## INPUT MATERIAL
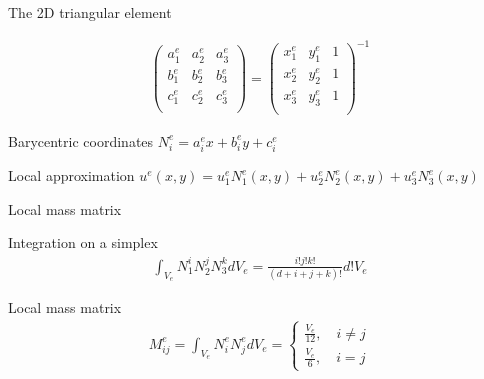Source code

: \documentclass[handout]{beamer}
{
\usepackage{fullpage}
\usepackage{hyperref}
\usepackage{amssymb} 
}
\newcommand{\pmat}[1]{\begin{pmatrix}#1\end{pmatrix}}
\begin{document}
\begin{frame}{The 2D triangular element}
\centering
\begin{minipage}{0.65\textwidth}
\begin{align*}
\pmat{a^e_1 & a^e_2 & a^e_3 \\
      b^e_1 & b^e_2 & b^e_3 \\
      c^e_1 & c^e_2 & c^e_3 \\
}
=
\pmat{x^e_1 & y^e_1 & 1     \\
      x^e_2 & y^e_2 & 1     \\
      x^e_3 & y^e_3 & 1     \\
}^{-1} 
\end{align*}
\end{minipage}

\bigskip

\begin{minipage}{0.45\textwidth}
\begin{block}{Barycentric coordinates}
$N_i^e = a^e_i x + b^e_i y + c^e_i$
\end{block}
\end{minipage}

\bigskip

\begin{minipage}{0.75\textwidth}
\begin{block}{Local approximation}
$u^e(x,y) = u^e_1 N^e_1(x,y) + u^e_2 N^e_2(x,y) + u^e_3 N^e_3(x,y)$
\end{block}
\end{minipage}

\end{frame}


\begin{frame}{Local mass matrix}
\centering
\begin{minipage}{0.65\textwidth}

\begin{block}{Integration on a simplex}
\begin{align*}
\int_{V_e} N_1^i N_2^j N_3^k d V_e = \frac{i! j! k!}{(d + i + j + k)!} d! V_{e}
\end{align*}
\end{block}

\bigskip 

\begin{block}{Local mass matrix}
\begin{align*}
M_{ij}^e = \int_{V_e} N_i^e N_j^e d V_e = 
\begin{cases}
\frac{V_e}{12}, \quad i \ne j  \\
\frac{V_e}{6}, \quad i = j  
\end{cases}
\end{align*}
\end{block}
\end{minipage}
\end{frame}
\end{document}
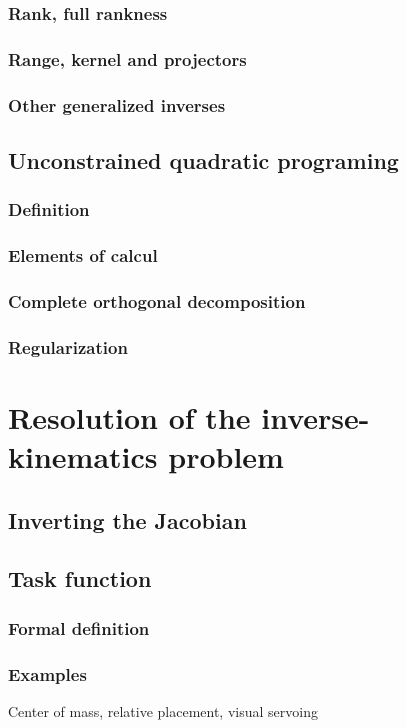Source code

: \documentclass{book}
\begin{document}
\subsection{Rank, full rankness}
\subsection{Range, kernel and projectors}
\subsection{Other generalized inverses}

\section{Unconstrained quadratic programing}
\subsection{Definition}
\subsection{Elements of calcul}
\subsection{Complete orthogonal decomposition}
\subsection{Regularization}

\chapter{Resolution of the inverse-kinematics problem}

\section{Inverting the Jacobian}
\section{Task function}
\subsection{Formal definition}
\subsection{Examples}
Center of mass, relative placement, visual servoing
\end{document}
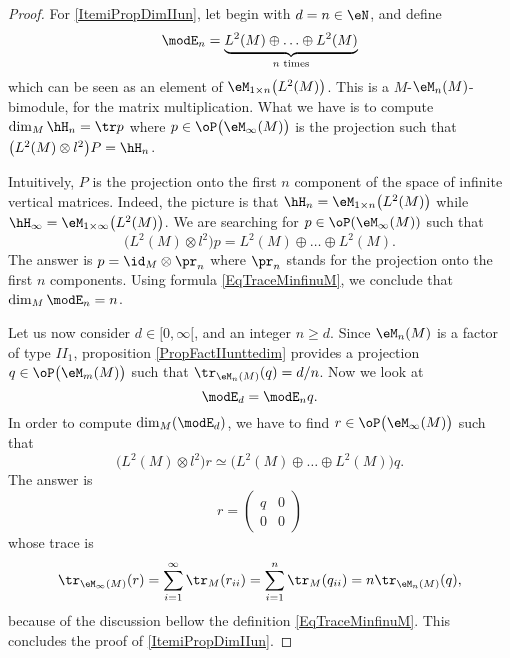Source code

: \begin{proof}

	For \ref{ItemiPropDimIIun}, let begin with $d=n\in \eN$, and define
	\begin{equation}
		\modE_n=\underbrace{  L^2(M)\oplus\ldots\oplus L^2(M)   }_{\text{$n$ times}}
	\end{equation}
	which can be seen as an element of $\eM_{1\times n}\big( L^2(M) \big)$. This is a $M$-$\eM_n(M)$-bimodule, for the matrix multiplication. What we have is to compute $\dim_{M}\hH_n=\tr p$ where $p\in\oP\big( \eM_{\infty}(M) \big)$ is the projection such that $\big( L^2(M)\otimes l^2 \big)P=\hH_n$. 
	
	Intuitively, $P$ is the projection onto the first $n$ component of the space of infinite vertical matrices. Indeed, the picture is that $\hH_n=\eM_{1\times n}\big( L^2(M) \big)$ while $\hH_{\infty}=\eM_{1\times \infty}\big( L^2(M) \big)$. We are searching for $p\in\oP(\eM_{\infty}(M))$ such that 
	\begin{equation}
		\big( L^2(M)\otimes l^2 \big)p=L^2(M)\oplus\ldots\oplus L^2(M).
	\end{equation}
	The answer is $p=\id_{M}\otimes \pr_n$ where $\pr_n$ stands for the projection onto the first $n$ components. Using formula \eqref{EqTraceMinfinuM}, we conclude that $\dim_M\modE_n=n$. 

	Let us now consider $d\in[0,\infty[$, and an integer $n\geq d$. Since $\eM_n(M)$ is a factor of type $II_1$, proposition \ref{PropFactIIunttedim} provides a projection $q\in\oP\big( \eM_m(M) \big)$ such that $\tr_{\eM_n(M)}(q)=d/n$. Now we look at
	\begin{equation}
		\modE_d=\modE_nq.
	\end{equation}
	In order to compute $\dim_M(\modE_d)$, we have to find $r\in\oP\big( \eM_{\infty}(M) \big)$ such that
	\begin{equation}
		\big( L^2(M)\otimes l^2 \big)r\simeq \big( L^2(M)\oplus\ldots\oplus L^2(M) \big)q.
	\end{equation}
	The answer is
	\begin{equation}
		r=
	\begin{pmatrix}
	  q	&	0	\\ 
	  0	&	0	
	\end{pmatrix}
	\end{equation}
	whose trace is 
	\begin{equation}
		\tr_{\eM_{\infty}(M)}(r)=\sum_{i=1}^{\infty}\tr_M(r_{ii})=\sum_{i=1}^n\tr_M(q_{ii})=n\tr_{\eM_n(M)}(q),
	\end{equation}
	because of the discussion bellow the definition \eqref{EqTraceMinfinuM}. This concludes the proof of \ref{ItemiPropDimIIun}.
	

\end{proof}
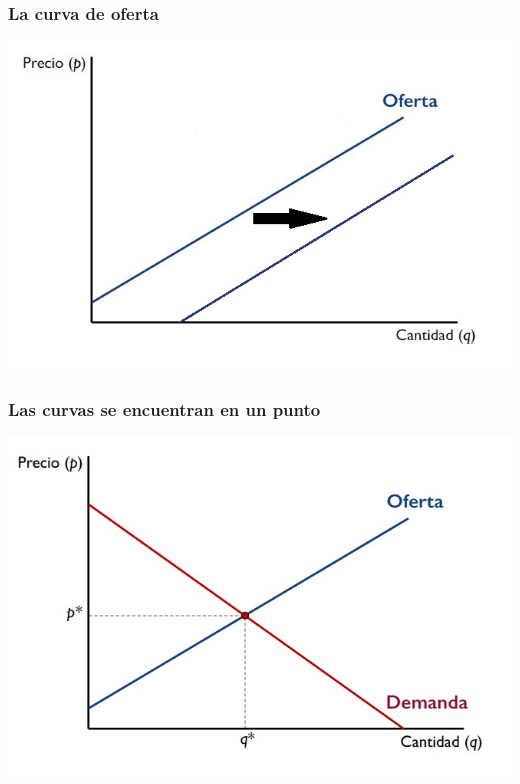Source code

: \documentclass{beamer}
\begin{document}
\begin{frame}
\frametitle{ La curva de oferta}
\includegraphics[scale=0.6]{Figures/Tema_07.2_curvadeofertanew.jpg}
\end{frame} 

\begin{frame}
\frametitle{ Las curvas se encuentran en un punto}
\includegraphics[scale=0.6]{Figures/Tema_07.3_equilibrioofertademanda_0.jpg}
\end{frame}
\end{document}
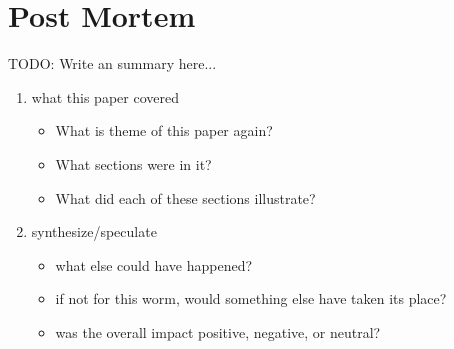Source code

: \section*{Post Mortem}
TODO: Write an summary here... 

\begin{enumerate}
\item what this paper covered
	\begin{itemize}
	\item What is theme of this paper again?
	\item What sections were in it?
	\item What did each of these sections illustrate?
	\end{itemize}
\item synthesize/speculate
	\begin{itemize}
  	\item what else could have happened?
    \item if not for this worm, would something else have taken its place?
    \item was the overall impact positive, negative, or neutral?
  	\end{itemize} 
\end{enumerate}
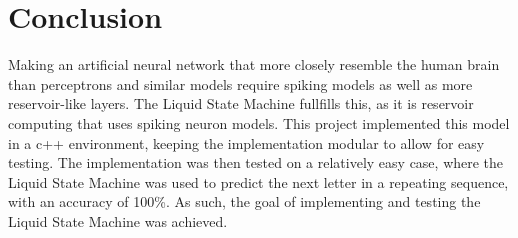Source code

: \section{Conclusion}

Making an artificial neural network that more closely resemble the human brain than perceptrons and similar models require spiking models as well as more reservoir-like layers. The Liquid State Machine fullfills this, as it is reservoir computing that uses spiking neuron models. This project implemented this model in a c++ environment, keeping the implementation modular to allow for easy testing. The implementation was then tested on a relatively easy case, where the Liquid State Machine was used to predict the next letter in a repeating sequence, with an accuracy of 100\%. As such, the goal of implementing and testing the Liquid State Machine was achieved.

## REQUIRED ACTION
Restate the whole listing above exactly, except for its images.

## SOLUTION TO THE EXERCISE
Source code

: \documentclass[handout]{beamer}
{
\usepackage{fullpage}
\usepackage{hyperref}
\usepackage{amssymb} 
}
\newcommand{\pmat}[1]{\begin{pmatrix}#1\end{pmatrix}}
\begin{document}
\begin{frame}{The 2D triangular element}
\centering
\begin{minipage}{0.65\textwidth}
\begin{align*}
\pmat{a^e_1 & a^e_2 & a^e_3 \\
      b^e_1 & b^e_2 & b^e_3 \\
      c^e_1 & c^e_2 & c^e_3 \\
}
=
\pmat{x^e_1 & y^e_1 & 1     \\
      x^e_2 & y^e_2 & 1     \\
      x^e_3 & y^e_3 & 1     \\
}^{-1} 
\end{align*}
\end{minipage}

\bigskip

\begin{minipage}{0.45\textwidth}
\begin{block}{Barycentric coordinates}
$N_i^e = a^e_i x + b^e_i y + c^e_i$
\end{block}
\end{minipage}

\bigskip

\begin{minipage}{0.75\textwidth}
\begin{block}{Local approximation}
$u^e(x,y) = u^e_1 N^e_1(x,y) + u^e_2 N^e_2(x,y) + u^e_3 N^e_3(x,y)$
\end{block}
\end{minipage}

\end{frame}


\begin{frame}{Local mass matrix}
\centering
\begin{minipage}{0.65\textwidth}

\begin{block}{Integration on a simplex}
\begin{align*}
\int_{V_e} N_1^i N_2^j N_3^k d V_e = \frac{i! j! k!}{(d + i + j + k)!} d! V_{e}
\end{align*}
\end{block}

\bigskip 

\begin{block}{Local mass matrix}
\begin{align*}
M_{ij}^e = \int_{V_e} N_i^e N_j^e d V_e = 
\begin{cases}
\frac{V_e}{12}, \quad i \ne j  \\
\frac{V_e}{6}, \quad i = j  
\end{cases}
\end{align*}
\end{block}
\end{minipage}
\end{frame}
\end{document}
Source code

: \documentclass{book}
\begin{document}
\subsection{Rank, full rankness}
\subsection{Range, kernel and projectors}
\subsection{Other generalized inverses}

\section{Unconstrained quadratic programing}
\subsection{Definition}
\subsection{Elements of calcul}
\subsection{Complete orthogonal decomposition}
\subsection{Regularization}

\chapter{Resolution of the inverse-kinematics problem}

\section{Inverting the Jacobian}
\section{Task function}
\subsection{Formal definition}
\subsection{Examples}
Center of mass, relative placement, visual servoing
\end{document}
Source code

: \begin{proof}

	For \ref{ItemiPropDimIIun}, let begin with $d=n\in \eN$, and define
	\begin{equation}
		\modE_n=\underbrace{  L^2(M)\oplus\ldots\oplus L^2(M)   }_{\text{$n$ times}}
	\end{equation}
	which can be seen as an element of $\eM_{1\times n}\big( L^2(M) \big)$. This is a $M$-$\eM_n(M)$-bimodule, for the matrix multiplication. What we have is to compute $\dim_{M}\hH_n=\tr p$ where $p\in\oP\big( \eM_{\infty}(M) \big)$ is the projection such that $\big( L^2(M)\otimes l^2 \big)P=\hH_n$. 
	
	Intuitively, $P$ is the projection onto the first $n$ component of the space of infinite vertical matrices. Indeed, the picture is that $\hH_n=\eM_{1\times n}\big( L^2(M) \big)$ while $\hH_{\infty}=\eM_{1\times \infty}\big( L^2(M) \big)$. We are searching for $p\in\oP(\eM_{\infty}(M))$ such that 
	\begin{equation}
		\big( L^2(M)\otimes l^2 \big)p=L^2(M)\oplus\ldots\oplus L^2(M).
	\end{equation}
	The answer is $p=\id_{M}\otimes \pr_n$ where $\pr_n$ stands for the projection onto the first $n$ components. Using formula \eqref{EqTraceMinfinuM}, we conclude that $\dim_M\modE_n=n$. 

	Let us now consider $d\in[0,\infty[$, and an integer $n\geq d$. Since $\eM_n(M)$ is a factor of type $II_1$, proposition \ref{PropFactIIunttedim} provides a projection $q\in\oP\big( \eM_m(M) \big)$ such that $\tr_{\eM_n(M)}(q)=d/n$. Now we look at
	\begin{equation}
		\modE_d=\modE_nq.
	\end{equation}
	In order to compute $\dim_M(\modE_d)$, we have to find $r\in\oP\big( \eM_{\infty}(M) \big)$ such that
	\begin{equation}
		\big( L^2(M)\otimes l^2 \big)r\simeq \big( L^2(M)\oplus\ldots\oplus L^2(M) \big)q.
	\end{equation}
	The answer is
	\begin{equation}
		r=
	\begin{pmatrix}
	  q	&	0	\\ 
	  0	&	0	
	\end{pmatrix}
	\end{equation}
	whose trace is 
	\begin{equation}
		\tr_{\eM_{\infty}(M)}(r)=\sum_{i=1}^{\infty}\tr_M(r_{ii})=\sum_{i=1}^n\tr_M(q_{ii})=n\tr_{\eM_n(M)}(q),
	\end{equation}
	because of the discussion bellow the definition \eqref{EqTraceMinfinuM}. This concludes the proof of \ref{ItemiPropDimIIun}.
	

\end{proof}
Source code

: \documentclass{beamer}
\begin{document}
\begin{frame}
\frametitle{ La curva de oferta}
\includegraphics[scale=0.6]{Figures/Tema_07.2_curvadeofertanew.jpg}
\end{frame} 

\begin{frame}
\frametitle{ Las curvas se encuentran en un punto}
\includegraphics[scale=0.6]{Figures/Tema_07.3_equilibrioofertademanda_0.jpg}
\end{frame}
\end{document}
Source code

: \section*{Post Mortem}
TODO: Write an summary here... 

\begin{enumerate}
\item what this paper covered
	\begin{itemize}
	\item What is theme of this paper again?
	\item What sections were in it?
	\item What did each of these sections illustrate?
	\end{itemize}
\item synthesize/speculate
	\begin{itemize}
  	\item what else could have happened?
    \item if not for this worm, would something else have taken its place?
    \item was the overall impact positive, negative, or neutral?
  	\end{itemize} 
\end{enumerate}
Source code

: \section{Conclusion}

Making an artificial neural network that more closely resemble the human brain than perceptrons and similar models require spiking models as well as more reservoir-like layers. The Liquid State Machine fullfills this, as it is reservoir computing that uses spiking neuron models. This project implemented this model in a c++ environment, keeping the implementation modular to allow for easy testing. The implementation was then tested on a relatively easy case, where the Liquid State Machine was used to predict the next letter in a repeating sequence, with an accuracy of 100\%. As such, the goal of implementing and testing the Liquid State Machine was achieved.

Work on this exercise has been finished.